The United States, which had publicly demanded the reform, welcomed the "vitally important step" and once again demanded that Assad step down.
"This offers a credible, cohesive leadership, reflective of Syrians inside your country and outside," said Beth Jones, the acting assistant secretary of state for Near Eastern affairs, referring to the newly created Syrian National Coalition. "We want to work with and cooperate fully with your new organization, because we share the goal of Bashar Assad leaving power."
"Lazim yetanahi" (He must step down), she said in Arabic, but she did not explain how that would happen. The United States has refused to send military aid, apparently fearing it will lead Assad's main allies, Russia and Iran, to escalate their support. Instead, U.S. officials have called for a "political solution," without defining that precisely.
Preacher from Damascus
The group's new leader, Maath al-Khatib, who was the imam at a mosque in Damascus until he left the Syrian capital in July, is relatively little known abroad but has a reputation as a man of moderate views.

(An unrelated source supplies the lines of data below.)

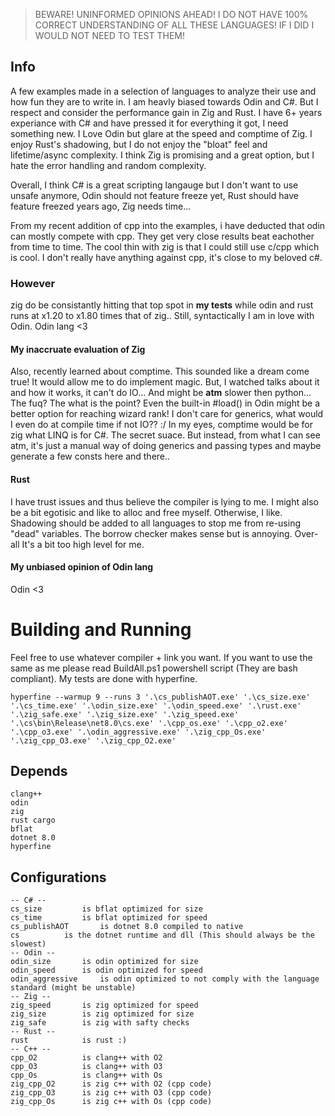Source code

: > BEWARE! UNINFORMED OPINIONS AHEAD! I DO NOT HAVE 100% CORRECT UNDERSTANDING OF ALL THESE LANGUAGES! IF I DID I WOULD NOT NEED TO TEST THEM!

## Info
A few examples made in a selection of languages to analyze their use and how fun they are to write in.
I am heavly biased towards Odin and C#. But I respect and consider the performance gain in Zig and Rust.
I have 6+ years experiance with C# and have pressed it for everything it got, I need something new.
I Love Odin but glare at the speed and comptime of Zig.
I enjoy Rust's shadowing, but I do not enjoy the "bloat" feel and lifetime/async complexity.
I think Zig is promising and a great option, but I hate the error handling and random complexity.

Overall, I think C# is a great scripting langauge but I don't want to use unsafe anymore,
Odin should not feature freeze yet,
Rust should have feature freezed years ago,
Zig needs time...

From my recent addition of cpp into the examples, 
i have deducted that odin can mostly compete with cpp.
They get very close results beat eachother from time to time.
The cool thin with zig is that I could still use c/cpp which is cool.
I don't really have anything against cpp, it's close to my beloved c#.

### However

zig do be consistantly hitting that top spot in **my tests**
while odin and rust runs at x1.20 to x1.80 times that of zig..
Still, syntactically I am in love with Odin. Odin lang <3

#### My inaccruate evaluation of Zig

Also, recently learned about comptime. This sounded like a dream come true!
It would allow me to do implement magic.
But, I watched talks about it and how it works, it can't do IO... And might 
be **atm** slower then python... The fuq? The what is the point? Even the
built-in #load() in Odin might be a better option for reaching wizard rank!
I don't care for generics, what would I even do at compile time if not IO?? :/
In my eyes, comptime would be for zig what LINQ is for C#. The secret suace.
But instead, from what I can see atm, it's just a manual way of doing generics
and passing types and maybe generate a few consts here and there..

#### Rust

I have trust issues and thus believe the compiler is lying to me.
I might also be a bit egotisic and like to alloc and free myself.
Otherwise, I like. Shadowing should be added to all languages to
stop me from re-using "dead" variables. The borrow checker makes
sense but is annoying. Over-all It's a bit too high level for me.

#### My unbiased opinion of Odin lang

Odin <3

# Building and Running

Feel free to use whatever compiler + link you want.
If you want to use the same as me please read BuildAll.ps1 powershell script (They are bash compliant).
My tests are done with hyperfine.
```
hyperfine --warmup 9 --runs 3 '.\cs_publishAOT.exe' '.\cs_size.exe' '.\cs_time.exe' '.\odin_size.exe' '.\odin_speed.exe' '.\rust.exe' '.\zig_safe.exe' '.\zig_size.exe' '.\zig_speed.exe' '.\cs\bin\Release\net8.0\cs.exe' '.\cpp_os.exe' '.\cpp_o2.exe' '.\cpp_o3.exe' '.\odin_aggressive.exe' '.\zig_cpp_Os.exe' '.\zig_cpp_O3.exe' '.\zig_cpp_O2.exe'
```

## Depends
```
clang++
odin
zig
rust cargo
bflat
dotnet 8.0
hyperfine
```
## Configurations
```
-- C# --
cs_size 		is bflat optimized for size
cs_time 		is bflat optimized for speed
cs_publishAOT 		is dotnet 8.0 compiled to native
cs 			is the dotnet runtime and dll (This should always be the slowest)
-- Odin --
odin_size 		is odin optimized for size
odin_speed 		is odin optimized for speed
odin_aggressive 	is odin optimized to not comply with the language standard (might be unstable)
-- Zig --
zig_speed 		is zig optimized for speed
zig_size 		is zig optimized for size
zig_safe 		is zig with safty checks
-- Rust --
rust 			is rust :)
-- C++ --
cpp_O2 			is clang++ with O2
cpp_O3 			is clang++ with O3
cpp_Os 			is clang++ with Os
zig_cpp_O2 		is zig c++ with O2 (cpp code)
zig_cpp_O3 		is zig c++ with O3 (cpp code)
zig_cpp_Os 		is zig c++ with Os (cpp code)
```
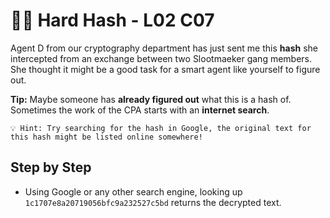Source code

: # 🚴‍♂️ Hard Hash - L02 C07

Agent D from our cryptography department has just sent me this **hash** she intercepted from an exchange between two Slootmaeker gang members. She thought it might be a good task for a smart agent like yourself to figure out.

**Tip:** Maybe someone has **already figured out** what this is a hash of. Sometimes the work of the CPA starts with an **internet search**.

```
💡 Hint: Try searching for the hash in Google, the original text for this hash might be listed online somewhere!
```

## Step by Step

- Using Google or any other search engine, looking up `1c1707e8a20719056bfc9a232527c5bd` returns the decrypted text.
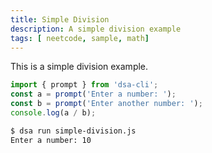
 ```yaml
---
title: Simple Division
description: A simple division example
tags: [ neetcode, sample, math]
---
```




This is  a simple division example.

```js
import { prompt } from 'dsa-cli';
const a = prompt('Enter a number: ');
const b = prompt('Enter another number: ');
console.log(a / b);
```

```bash
$ dsa run simple-division.js
Enter a number: 10
```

In his first remarks as head of the new organization, Al-Khatib said Syrians "need humanitarian aid and to stop the bloodshed." He avoided calling for arming the Syrian resistance.
In an interview with Reuters last July, Al-Khatib said the country's Alawite minority, which the Assad dictatorship has put in leading positions in the security and government apparatus, "are even more oppressed because the state took them and used them, putting them in a confrontation with the rest."
Al-Khatib is said to have the support of municipal councils in rebel-held areas. He also has the backing of the Muslim Brotherhood, a Sunni Islamist party that is outlawed in Syria. Muslim Brotherhood affiliates have come to dominate elected governments in Egypt and Tunisia after longtime dictators were toppled in those countries.
Riad Seif, a Syrian businessman who served in the Syrian Parliament and then spent several terms in jail as a political dissident, was the principal organizer of the new initiative and was elected a deputy president of the new group. Suhair al-Atassi, a female anti-Assad activist, was elected a second vice president.